What to work on - The answer should be one number only, namely how many lines of the records hold the word "minimize".

Dataset entries -
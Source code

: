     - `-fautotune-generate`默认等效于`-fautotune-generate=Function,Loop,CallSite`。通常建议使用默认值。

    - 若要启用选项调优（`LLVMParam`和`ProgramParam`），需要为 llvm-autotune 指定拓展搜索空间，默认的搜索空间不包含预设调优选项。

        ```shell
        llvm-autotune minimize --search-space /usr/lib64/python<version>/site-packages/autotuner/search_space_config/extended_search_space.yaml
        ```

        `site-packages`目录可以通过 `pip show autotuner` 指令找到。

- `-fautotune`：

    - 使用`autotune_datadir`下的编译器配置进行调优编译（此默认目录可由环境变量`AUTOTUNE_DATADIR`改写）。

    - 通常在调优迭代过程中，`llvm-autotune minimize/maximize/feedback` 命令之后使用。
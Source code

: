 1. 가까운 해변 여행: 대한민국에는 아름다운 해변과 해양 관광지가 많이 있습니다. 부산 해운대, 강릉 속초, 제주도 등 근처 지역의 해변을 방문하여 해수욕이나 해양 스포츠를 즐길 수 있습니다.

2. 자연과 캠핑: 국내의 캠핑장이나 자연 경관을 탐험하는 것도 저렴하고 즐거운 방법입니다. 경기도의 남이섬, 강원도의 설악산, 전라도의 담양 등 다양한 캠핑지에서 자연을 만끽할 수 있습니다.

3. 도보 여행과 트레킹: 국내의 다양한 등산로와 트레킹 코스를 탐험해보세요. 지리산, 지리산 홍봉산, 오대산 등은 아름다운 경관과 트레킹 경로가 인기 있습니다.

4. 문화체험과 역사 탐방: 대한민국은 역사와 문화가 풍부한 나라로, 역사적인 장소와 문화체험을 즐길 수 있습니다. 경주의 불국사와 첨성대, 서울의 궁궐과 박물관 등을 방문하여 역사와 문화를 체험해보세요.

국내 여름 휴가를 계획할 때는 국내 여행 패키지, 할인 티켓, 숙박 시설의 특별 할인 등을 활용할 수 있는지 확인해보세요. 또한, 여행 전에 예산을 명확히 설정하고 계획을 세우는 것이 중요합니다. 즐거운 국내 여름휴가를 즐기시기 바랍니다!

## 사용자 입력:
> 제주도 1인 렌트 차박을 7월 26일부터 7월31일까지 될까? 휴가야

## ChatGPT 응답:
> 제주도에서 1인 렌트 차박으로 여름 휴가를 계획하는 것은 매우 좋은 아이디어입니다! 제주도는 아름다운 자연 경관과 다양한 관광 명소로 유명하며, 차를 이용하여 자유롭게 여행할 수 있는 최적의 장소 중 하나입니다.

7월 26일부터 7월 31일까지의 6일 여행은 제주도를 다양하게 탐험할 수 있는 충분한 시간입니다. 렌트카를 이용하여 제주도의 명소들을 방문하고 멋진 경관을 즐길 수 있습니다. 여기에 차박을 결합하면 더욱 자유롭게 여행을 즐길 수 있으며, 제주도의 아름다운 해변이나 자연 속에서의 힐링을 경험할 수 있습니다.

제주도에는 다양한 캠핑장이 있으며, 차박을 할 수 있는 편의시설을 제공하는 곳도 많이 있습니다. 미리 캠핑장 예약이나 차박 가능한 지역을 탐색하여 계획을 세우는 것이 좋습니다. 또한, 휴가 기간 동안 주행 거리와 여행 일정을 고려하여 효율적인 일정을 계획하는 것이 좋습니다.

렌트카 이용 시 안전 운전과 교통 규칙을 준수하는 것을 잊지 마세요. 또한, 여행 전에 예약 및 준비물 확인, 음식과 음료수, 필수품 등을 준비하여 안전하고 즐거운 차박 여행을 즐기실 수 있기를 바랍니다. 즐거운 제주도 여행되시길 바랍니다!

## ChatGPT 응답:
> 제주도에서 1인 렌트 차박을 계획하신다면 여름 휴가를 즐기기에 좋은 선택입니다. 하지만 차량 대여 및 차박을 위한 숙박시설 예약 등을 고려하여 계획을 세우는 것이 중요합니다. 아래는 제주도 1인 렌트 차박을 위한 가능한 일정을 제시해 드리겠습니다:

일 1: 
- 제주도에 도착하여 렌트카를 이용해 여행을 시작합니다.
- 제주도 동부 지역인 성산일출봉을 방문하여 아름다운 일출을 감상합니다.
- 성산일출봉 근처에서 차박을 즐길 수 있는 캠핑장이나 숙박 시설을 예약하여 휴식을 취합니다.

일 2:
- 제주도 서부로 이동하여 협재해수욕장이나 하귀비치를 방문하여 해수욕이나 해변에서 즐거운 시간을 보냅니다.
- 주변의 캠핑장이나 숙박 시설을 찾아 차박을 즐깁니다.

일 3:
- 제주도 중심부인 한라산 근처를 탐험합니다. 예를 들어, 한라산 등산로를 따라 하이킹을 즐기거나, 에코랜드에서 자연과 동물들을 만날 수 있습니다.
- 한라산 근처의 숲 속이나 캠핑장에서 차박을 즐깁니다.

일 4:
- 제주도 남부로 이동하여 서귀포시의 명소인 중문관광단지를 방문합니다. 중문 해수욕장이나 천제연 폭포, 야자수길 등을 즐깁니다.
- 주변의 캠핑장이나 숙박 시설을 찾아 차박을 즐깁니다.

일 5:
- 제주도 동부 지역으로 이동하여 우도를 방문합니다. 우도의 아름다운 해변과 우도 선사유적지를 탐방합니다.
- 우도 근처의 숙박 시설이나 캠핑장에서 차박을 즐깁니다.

Response to the task - 2